What to work on >> Copy every line of the data that contains the string "Economics".

Data entries
Content starts
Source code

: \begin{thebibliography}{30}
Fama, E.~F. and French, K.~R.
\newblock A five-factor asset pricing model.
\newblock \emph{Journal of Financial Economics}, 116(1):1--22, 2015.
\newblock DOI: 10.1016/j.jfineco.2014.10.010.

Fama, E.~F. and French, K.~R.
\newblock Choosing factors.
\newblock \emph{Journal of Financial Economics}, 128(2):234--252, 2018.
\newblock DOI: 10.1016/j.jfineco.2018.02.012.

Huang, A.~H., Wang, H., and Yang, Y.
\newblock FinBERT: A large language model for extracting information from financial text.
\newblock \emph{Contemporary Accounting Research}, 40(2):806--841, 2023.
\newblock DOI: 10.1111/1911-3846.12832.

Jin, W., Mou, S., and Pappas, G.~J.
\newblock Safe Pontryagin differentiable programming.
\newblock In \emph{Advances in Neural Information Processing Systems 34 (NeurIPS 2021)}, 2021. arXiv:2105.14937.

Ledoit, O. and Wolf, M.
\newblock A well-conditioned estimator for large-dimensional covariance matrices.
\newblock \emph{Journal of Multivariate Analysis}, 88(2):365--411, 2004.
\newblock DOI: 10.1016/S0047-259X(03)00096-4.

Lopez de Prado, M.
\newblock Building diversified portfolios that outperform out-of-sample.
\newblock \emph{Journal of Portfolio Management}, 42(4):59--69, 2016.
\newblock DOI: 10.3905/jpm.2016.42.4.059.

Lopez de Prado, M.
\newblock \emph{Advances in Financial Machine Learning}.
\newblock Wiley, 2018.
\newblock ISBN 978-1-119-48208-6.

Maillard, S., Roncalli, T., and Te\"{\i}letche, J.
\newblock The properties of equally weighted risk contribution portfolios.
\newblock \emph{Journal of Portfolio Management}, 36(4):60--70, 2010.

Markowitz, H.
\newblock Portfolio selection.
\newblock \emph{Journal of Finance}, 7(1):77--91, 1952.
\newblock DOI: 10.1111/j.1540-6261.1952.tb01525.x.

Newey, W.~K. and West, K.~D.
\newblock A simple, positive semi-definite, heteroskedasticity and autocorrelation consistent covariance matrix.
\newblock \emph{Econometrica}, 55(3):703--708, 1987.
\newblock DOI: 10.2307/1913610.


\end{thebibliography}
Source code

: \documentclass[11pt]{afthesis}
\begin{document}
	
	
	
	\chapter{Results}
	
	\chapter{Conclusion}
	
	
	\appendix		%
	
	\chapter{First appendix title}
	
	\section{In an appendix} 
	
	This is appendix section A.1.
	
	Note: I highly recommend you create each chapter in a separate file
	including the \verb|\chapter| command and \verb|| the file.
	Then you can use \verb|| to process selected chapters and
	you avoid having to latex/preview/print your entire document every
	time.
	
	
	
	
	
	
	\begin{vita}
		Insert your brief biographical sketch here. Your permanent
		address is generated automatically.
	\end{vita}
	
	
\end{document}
Content ends
Problem solution >>
\newblock \emph{Journal of Financial Economics}, 116(1):1--22, 2015.
\newblock \emph{Journal of Financial Economics}, 128(2):234--252, 2018.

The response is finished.